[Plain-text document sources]
------------------------------------------------------------

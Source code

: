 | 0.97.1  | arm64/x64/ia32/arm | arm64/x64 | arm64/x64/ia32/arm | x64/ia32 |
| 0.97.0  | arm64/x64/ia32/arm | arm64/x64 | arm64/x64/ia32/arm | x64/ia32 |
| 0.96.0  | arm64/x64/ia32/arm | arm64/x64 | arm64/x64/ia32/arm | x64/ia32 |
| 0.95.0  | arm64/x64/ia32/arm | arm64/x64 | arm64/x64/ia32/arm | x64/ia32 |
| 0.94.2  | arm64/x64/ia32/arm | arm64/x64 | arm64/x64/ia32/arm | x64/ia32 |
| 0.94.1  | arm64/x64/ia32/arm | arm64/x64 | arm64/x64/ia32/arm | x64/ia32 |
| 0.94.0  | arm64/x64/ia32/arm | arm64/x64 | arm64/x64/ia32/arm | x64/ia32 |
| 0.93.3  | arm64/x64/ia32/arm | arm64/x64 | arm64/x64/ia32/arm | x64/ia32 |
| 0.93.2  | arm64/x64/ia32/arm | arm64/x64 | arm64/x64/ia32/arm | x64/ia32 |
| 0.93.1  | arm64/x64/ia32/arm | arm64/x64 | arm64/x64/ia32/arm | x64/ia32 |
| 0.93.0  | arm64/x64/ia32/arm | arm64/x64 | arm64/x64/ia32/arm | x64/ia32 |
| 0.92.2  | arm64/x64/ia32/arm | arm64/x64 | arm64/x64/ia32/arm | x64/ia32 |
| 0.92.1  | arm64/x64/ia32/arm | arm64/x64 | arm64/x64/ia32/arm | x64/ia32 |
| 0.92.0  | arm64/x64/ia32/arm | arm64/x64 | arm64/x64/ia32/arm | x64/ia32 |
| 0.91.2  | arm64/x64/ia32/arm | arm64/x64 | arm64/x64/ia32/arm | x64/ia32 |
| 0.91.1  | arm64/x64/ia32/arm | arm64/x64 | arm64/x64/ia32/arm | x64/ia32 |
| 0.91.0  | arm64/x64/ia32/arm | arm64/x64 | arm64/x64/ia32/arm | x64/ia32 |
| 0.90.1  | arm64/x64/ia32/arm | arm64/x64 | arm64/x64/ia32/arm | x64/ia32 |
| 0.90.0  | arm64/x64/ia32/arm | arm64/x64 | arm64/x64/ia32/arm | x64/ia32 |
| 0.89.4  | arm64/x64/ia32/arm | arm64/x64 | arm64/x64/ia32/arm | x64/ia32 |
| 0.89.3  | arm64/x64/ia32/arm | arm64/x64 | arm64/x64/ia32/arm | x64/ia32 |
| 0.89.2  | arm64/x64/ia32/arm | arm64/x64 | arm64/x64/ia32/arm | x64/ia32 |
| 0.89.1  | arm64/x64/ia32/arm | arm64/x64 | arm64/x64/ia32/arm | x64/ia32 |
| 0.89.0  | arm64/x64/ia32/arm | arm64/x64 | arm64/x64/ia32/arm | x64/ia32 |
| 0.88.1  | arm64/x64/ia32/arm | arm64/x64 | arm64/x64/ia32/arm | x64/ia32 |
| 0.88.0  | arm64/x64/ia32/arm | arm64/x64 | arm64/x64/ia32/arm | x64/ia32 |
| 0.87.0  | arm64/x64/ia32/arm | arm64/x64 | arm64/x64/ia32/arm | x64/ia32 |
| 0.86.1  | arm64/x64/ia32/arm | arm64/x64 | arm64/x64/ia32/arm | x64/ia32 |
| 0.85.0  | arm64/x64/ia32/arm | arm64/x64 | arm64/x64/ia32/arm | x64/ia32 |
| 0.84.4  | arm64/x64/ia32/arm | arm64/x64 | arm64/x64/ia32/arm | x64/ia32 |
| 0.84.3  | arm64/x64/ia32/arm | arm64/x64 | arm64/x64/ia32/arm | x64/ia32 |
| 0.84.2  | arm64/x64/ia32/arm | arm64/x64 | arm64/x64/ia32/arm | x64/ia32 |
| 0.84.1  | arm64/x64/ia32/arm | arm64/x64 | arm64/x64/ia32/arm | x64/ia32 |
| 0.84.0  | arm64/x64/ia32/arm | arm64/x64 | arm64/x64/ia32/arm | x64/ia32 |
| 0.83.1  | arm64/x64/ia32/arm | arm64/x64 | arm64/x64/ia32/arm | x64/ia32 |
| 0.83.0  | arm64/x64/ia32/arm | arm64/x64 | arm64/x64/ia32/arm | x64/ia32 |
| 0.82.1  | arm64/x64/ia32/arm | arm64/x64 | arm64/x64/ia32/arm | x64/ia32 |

------------------------------------------------------------

- [Task to complete] Quote each line above in full, word for word.

- [Answer to the exercise]
Source code

: | 0.97.1  | arm64/x64/ia32/arm | arm64/x64 | arm64/x64/ia32/arm | x64/ia32 |
| 0.97.0  | arm64/x64/ia32/arm | arm64/x64 | arm64/x64/ia32/arm | x64/ia32 |
| 0.96.0  | arm64/x64/ia32/arm | arm64/x64 | arm64/x64/ia32/arm | x64/ia32 |
| 0.95.0  | arm64/x64/ia32/arm | arm64/x64 | arm64/x64/ia32/arm | x64/ia32 |
| 0.94.2  | arm64/x64/ia32/arm | arm64/x64 | arm64/x64/ia32/arm | x64/ia32 |
| 0.94.1  | arm64/x64/ia32/arm | arm64/x64 | arm64/x64/ia32/arm | x64/ia32 |
| 0.94.0  | arm64/x64/ia32/arm | arm64/x64 | arm64/x64/ia32/arm | x64/ia32 |
| 0.93.3  | arm64/x64/ia32/arm | arm64/x64 | arm64/x64/ia32/arm | x64/ia32 |
| 0.93.2  | arm64/x64/ia32/arm | arm64/x64 | arm64/x64/ia32/arm | x64/ia32 |
| 0.93.1  | arm64/x64/ia32/arm | arm64/x64 | arm64/x64/ia32/arm | x64/ia32 |
| 0.93.0  | arm64/x64/ia32/arm | arm64/x64 | arm64/x64/ia32/arm | x64/ia32 |
| 0.92.2  | arm64/x64/ia32/arm | arm64/x64 | arm64/x64/ia32/arm | x64/ia32 |
| 0.92.1  | arm64/x64/ia32/arm | arm64/x64 | arm64/x64/ia32/arm | x64/ia32 |
| 0.92.0  | arm64/x64/ia32/arm | arm64/x64 | arm64/x64/ia32/arm | x64/ia32 |
| 0.91.2  | arm64/x64/ia32/arm | arm64/x64 | arm64/x64/ia32/arm | x64/ia32 |
| 0.91.1  | arm64/x64/ia32/arm | arm64/x64 | arm64/x64/ia32/arm | x64/ia32 |
| 0.91.0  | arm64/x64/ia32/arm | arm64/x64 | arm64/x64/ia32/arm | x64/ia32 |
| 0.90.1  | arm64/x64/ia32/arm | arm64/x64 | arm64/x64/ia32/arm | x64/ia32 |
| 0.90.0  | arm64/x64/ia32/arm | arm64/x64 | arm64/x64/ia32/arm | x64/ia32 |
| 0.89.4  | arm64/x64/ia32/arm | arm64/x64 | arm64/x64/ia32/arm | x64/ia32 |
| 0.89.3  | arm64/x64/ia32/arm | arm64/x64 | arm64/x64/ia32/arm | x64/ia32 |
| 0.89.2  | arm64/x64/ia32/arm | arm64/x64 | arm64/x64/ia32/arm | x64/ia32 |
| 0.89.1  | arm64/x64/ia32/arm | arm64/x64 | arm64/x64/ia32/arm | x64/ia32 |
| 0.89.0  | arm64/x64/ia32/arm | arm64/x64 | arm64/x64/ia32/arm | x64/ia32 |
| 0.88.1  | arm64/x64/ia32/arm | arm64/x64 | arm64/x64/ia32/arm | x64/ia32 |
| 0.88.0  | arm64/x64/ia32/arm | arm64/x64 | arm64/x64/ia32/arm | x64/ia32 |
| 0.87.0  | arm64/x64/ia32/arm | arm64/x64 | arm64/x64/ia32/arm | x64/ia32 |
| 0.86.1  | arm64/x64/ia32/arm | arm64/x64 | arm64/x64/ia32/arm | x64/ia32 |
| 0.85.0  | arm64/x64/ia32/arm | arm64/x64 | arm64/x64/ia32/arm | x64/ia32 |
| 0.84.4  | arm64/x64/ia32/arm | arm64/x64 | arm64/x64/ia32/arm | x64/ia32 |
| 0.84.3  | arm64/x64/ia32/arm | arm64/x64 | arm64/x64/ia32/arm | x64/ia32 |
| 0.84.2  | arm64/x64/ia32/arm | arm64/x64 | arm64/x64/ia32/arm | x64/ia32 |
| 0.84.1  | arm64/x64/ia32/arm | arm64/x64 | arm64/x64/ia32/arm | x64/ia32 |
| 0.84.0  | arm64/x64/ia32/arm | arm64/x64 | arm64/x64/ia32/arm | x64/ia32 |
| 0.83.1  | arm64/x64/ia32/arm | arm64/x64 | arm64/x64/ia32/arm | x64/ia32 |
| 0.83.0  | arm64/x64/ia32/arm | arm64/x64 | arm64/x64/ia32/arm | x64/ia32 |
| 0.82.1  | arm64/x64/ia32/arm | arm64/x64 | arm64/x64/ia32/arm | x64/ia32 |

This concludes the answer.